→ **ABOUT THIS EXERCISE**: Whichever lines include the word "Microsoft", copy them as they appear in the data.
-- DATA EXCERPTS follows --
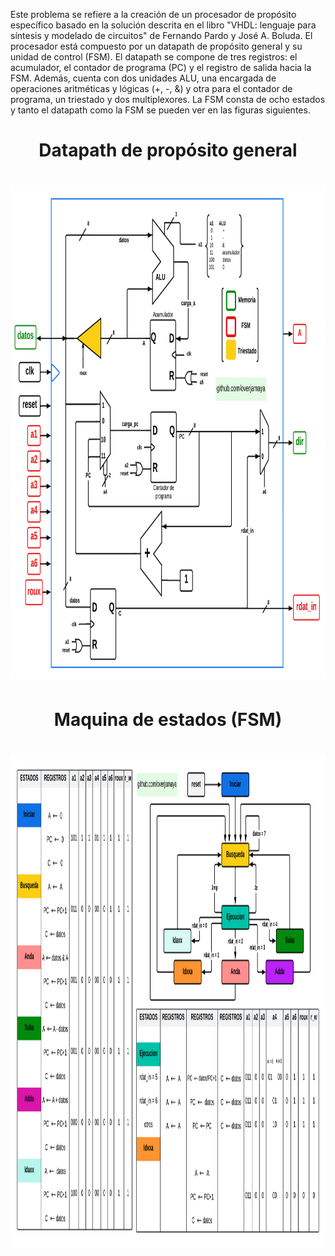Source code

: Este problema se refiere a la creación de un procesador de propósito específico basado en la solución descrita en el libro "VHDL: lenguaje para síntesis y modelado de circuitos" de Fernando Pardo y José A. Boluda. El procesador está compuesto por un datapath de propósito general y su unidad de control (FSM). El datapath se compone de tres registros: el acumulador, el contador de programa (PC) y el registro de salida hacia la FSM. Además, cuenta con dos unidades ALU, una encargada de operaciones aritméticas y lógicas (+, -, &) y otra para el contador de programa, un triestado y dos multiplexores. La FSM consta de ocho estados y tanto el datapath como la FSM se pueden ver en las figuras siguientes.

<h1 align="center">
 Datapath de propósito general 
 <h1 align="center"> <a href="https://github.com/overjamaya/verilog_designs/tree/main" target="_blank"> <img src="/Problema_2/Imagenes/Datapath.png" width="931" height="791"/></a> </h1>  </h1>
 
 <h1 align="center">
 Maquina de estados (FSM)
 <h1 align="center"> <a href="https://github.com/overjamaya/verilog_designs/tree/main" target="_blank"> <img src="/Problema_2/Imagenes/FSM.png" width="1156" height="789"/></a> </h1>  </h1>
-- DATA EXCERPTS concluded --
-- DATA EXCERPTS follows --
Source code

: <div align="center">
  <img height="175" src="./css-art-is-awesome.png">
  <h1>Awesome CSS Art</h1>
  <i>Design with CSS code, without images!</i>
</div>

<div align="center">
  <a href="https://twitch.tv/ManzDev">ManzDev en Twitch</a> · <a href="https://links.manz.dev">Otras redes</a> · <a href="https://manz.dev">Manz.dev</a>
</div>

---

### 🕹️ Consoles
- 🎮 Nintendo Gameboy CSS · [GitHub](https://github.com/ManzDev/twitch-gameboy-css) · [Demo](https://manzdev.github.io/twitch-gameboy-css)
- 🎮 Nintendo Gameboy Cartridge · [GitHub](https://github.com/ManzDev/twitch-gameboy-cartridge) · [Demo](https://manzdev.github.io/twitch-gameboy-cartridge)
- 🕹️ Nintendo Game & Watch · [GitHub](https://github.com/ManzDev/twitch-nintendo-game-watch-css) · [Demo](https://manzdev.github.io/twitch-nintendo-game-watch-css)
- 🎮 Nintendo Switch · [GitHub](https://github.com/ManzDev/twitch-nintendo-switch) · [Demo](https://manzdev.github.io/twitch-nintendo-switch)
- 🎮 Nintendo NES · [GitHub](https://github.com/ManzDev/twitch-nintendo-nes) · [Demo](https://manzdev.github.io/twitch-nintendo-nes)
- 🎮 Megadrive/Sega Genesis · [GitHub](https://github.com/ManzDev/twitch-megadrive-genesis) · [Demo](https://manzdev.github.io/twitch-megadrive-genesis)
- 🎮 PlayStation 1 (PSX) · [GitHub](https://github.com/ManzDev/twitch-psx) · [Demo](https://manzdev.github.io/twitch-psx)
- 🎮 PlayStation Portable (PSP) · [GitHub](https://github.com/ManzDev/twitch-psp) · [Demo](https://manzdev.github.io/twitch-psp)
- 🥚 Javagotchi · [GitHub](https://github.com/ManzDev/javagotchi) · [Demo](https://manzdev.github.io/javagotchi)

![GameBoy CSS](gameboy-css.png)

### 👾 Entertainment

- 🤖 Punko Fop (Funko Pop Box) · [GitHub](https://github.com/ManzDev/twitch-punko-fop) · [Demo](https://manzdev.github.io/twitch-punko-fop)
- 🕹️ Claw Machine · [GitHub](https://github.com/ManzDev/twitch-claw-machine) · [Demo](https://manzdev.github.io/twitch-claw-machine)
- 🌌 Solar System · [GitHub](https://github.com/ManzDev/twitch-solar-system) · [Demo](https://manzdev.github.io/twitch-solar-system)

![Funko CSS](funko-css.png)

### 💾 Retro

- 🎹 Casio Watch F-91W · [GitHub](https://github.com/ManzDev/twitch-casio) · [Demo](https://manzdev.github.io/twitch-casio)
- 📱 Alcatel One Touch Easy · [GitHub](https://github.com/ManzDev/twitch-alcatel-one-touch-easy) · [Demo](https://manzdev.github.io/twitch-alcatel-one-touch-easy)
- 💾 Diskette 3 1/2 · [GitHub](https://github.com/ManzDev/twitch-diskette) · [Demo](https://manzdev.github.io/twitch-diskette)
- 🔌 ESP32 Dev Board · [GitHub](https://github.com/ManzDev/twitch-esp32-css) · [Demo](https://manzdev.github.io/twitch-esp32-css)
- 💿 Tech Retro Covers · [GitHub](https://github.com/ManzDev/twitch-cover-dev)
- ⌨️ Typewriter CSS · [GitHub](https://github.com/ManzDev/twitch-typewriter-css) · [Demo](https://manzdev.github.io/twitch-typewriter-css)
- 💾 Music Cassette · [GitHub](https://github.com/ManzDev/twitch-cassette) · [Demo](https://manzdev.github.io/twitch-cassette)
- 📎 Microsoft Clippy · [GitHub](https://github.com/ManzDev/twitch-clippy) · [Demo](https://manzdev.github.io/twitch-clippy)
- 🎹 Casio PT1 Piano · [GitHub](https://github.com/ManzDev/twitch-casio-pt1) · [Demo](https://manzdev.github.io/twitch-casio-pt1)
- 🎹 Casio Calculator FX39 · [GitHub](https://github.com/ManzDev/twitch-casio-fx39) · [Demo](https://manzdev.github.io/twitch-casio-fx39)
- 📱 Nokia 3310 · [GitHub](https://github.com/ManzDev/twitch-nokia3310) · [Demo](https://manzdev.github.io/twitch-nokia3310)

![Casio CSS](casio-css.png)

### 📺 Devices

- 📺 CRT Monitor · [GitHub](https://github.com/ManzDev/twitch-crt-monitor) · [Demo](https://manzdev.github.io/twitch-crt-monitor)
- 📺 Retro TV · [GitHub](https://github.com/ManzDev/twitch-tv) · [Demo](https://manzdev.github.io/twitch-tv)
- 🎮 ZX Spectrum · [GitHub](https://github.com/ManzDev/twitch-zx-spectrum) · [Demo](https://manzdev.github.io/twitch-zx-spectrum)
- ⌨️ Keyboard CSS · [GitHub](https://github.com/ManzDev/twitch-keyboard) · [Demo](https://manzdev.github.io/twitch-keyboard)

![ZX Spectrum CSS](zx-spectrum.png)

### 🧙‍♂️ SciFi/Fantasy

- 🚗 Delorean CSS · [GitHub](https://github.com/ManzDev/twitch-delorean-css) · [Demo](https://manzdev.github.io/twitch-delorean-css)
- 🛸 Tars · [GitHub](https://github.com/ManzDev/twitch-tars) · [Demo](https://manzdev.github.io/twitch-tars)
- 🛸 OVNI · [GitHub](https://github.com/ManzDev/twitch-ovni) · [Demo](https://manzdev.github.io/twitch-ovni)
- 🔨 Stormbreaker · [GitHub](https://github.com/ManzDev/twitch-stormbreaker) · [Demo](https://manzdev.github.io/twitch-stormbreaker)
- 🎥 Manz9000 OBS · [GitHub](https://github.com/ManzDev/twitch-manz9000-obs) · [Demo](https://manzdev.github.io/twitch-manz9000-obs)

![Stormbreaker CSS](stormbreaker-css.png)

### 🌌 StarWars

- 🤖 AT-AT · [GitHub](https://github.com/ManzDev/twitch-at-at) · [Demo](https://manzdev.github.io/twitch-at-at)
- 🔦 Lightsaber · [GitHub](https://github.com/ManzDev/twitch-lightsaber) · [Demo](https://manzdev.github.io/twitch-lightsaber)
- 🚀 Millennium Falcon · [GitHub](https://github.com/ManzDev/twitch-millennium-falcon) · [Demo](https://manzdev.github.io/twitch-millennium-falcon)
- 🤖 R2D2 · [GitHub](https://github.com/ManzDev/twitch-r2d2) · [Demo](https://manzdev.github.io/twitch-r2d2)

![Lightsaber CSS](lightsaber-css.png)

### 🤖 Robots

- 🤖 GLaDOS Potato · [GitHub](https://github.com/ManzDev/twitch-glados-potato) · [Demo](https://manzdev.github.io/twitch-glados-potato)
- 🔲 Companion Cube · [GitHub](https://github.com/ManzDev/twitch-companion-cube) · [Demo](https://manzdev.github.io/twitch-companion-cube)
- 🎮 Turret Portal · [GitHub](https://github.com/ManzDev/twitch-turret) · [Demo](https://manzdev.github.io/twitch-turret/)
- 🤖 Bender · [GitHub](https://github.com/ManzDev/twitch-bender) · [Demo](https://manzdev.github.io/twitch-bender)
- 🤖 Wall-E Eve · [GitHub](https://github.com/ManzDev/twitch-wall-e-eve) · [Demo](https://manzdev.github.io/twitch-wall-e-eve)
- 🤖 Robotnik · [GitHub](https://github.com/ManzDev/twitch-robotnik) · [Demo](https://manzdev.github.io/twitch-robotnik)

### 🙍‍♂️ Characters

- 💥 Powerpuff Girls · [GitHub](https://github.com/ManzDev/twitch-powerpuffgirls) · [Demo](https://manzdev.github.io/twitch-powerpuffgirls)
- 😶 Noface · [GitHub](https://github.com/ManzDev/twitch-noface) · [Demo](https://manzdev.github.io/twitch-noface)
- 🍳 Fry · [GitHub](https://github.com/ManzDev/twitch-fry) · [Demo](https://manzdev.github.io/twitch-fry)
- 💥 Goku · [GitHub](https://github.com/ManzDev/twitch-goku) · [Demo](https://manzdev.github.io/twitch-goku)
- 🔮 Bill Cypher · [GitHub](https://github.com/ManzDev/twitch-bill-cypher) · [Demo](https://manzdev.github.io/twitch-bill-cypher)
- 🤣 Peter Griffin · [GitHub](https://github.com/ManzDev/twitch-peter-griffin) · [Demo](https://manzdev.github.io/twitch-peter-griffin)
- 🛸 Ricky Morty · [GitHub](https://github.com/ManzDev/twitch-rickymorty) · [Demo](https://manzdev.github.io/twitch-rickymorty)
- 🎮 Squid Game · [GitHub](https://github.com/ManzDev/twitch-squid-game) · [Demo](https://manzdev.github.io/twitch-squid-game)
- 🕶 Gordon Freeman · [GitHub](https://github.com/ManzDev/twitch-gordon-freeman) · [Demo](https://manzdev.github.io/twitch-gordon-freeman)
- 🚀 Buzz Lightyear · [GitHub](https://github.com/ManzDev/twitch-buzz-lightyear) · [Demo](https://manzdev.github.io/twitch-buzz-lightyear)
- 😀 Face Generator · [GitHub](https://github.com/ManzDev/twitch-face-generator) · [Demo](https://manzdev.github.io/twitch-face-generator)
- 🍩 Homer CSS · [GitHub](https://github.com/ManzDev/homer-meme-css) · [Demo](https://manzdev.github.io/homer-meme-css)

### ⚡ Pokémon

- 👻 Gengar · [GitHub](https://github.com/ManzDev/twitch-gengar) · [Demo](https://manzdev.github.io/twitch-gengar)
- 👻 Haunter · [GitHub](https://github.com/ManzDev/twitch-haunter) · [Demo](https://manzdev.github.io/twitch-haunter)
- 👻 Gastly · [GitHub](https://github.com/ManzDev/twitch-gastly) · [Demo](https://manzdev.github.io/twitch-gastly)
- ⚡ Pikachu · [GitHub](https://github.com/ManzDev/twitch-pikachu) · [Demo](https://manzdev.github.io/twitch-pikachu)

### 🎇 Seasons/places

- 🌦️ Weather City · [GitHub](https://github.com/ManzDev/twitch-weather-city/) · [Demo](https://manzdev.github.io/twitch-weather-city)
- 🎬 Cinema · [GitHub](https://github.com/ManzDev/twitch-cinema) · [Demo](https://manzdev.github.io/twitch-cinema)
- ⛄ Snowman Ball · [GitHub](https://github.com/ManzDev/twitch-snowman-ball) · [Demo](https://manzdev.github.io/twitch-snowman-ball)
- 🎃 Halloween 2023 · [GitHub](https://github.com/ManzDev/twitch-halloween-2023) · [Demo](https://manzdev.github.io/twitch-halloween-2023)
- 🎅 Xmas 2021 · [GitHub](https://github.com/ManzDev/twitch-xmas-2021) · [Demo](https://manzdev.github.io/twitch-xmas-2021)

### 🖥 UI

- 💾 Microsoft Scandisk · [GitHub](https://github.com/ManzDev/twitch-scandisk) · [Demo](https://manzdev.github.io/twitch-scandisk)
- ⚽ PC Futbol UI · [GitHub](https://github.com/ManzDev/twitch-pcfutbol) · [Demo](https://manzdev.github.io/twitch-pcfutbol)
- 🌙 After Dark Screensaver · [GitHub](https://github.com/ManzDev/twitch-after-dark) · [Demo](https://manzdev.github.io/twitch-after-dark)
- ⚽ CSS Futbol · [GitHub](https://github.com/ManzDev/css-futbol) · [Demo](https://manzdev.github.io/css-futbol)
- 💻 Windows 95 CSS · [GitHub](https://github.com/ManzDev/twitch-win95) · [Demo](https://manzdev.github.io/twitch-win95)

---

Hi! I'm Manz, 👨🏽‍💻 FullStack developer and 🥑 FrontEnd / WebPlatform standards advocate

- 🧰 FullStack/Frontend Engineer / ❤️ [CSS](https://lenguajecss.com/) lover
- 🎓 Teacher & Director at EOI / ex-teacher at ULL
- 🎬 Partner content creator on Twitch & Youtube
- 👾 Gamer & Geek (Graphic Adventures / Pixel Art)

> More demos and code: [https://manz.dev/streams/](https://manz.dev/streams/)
-- DATA EXCERPTS concluded --
-- DATA EXCERPTS follows --
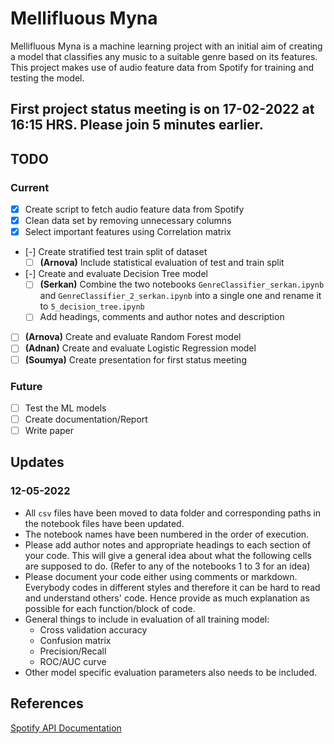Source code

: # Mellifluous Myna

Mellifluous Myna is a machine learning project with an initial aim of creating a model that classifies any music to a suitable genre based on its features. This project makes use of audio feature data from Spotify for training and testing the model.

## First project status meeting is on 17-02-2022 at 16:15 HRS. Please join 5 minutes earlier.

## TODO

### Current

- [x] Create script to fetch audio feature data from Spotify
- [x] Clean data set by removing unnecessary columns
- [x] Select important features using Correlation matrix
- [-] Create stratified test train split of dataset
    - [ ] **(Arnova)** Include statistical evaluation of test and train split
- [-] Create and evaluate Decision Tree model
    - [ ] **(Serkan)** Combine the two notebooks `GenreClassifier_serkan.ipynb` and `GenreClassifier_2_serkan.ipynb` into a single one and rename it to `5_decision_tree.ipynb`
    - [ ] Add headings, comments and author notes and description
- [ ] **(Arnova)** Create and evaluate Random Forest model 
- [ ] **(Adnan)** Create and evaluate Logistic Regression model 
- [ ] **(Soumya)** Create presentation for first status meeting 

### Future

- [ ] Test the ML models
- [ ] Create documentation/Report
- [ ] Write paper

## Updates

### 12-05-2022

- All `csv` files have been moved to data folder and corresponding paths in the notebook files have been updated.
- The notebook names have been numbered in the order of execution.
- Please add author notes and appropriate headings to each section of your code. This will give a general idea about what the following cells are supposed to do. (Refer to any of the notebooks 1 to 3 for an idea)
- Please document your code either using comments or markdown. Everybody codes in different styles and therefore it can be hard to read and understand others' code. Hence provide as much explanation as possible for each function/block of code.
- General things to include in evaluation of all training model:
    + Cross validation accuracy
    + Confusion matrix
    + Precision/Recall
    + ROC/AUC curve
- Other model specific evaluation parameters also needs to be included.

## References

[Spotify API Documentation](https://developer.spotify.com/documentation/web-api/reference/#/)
-- DATA EXCERPTS concluded --
→ **EXERCISE SOLUTION**:
- 📎 Microsoft Clippy · [GitHub](https://github.com/ManzDev/twitch-clippy) · [Demo](https://manzdev.github.io/twitch-clippy)
- 💾 Microsoft Scandisk · [GitHub](https://github.com/ManzDev/twitch-scandisk) · [Demo](https://manzdev.github.io/twitch-scandisk)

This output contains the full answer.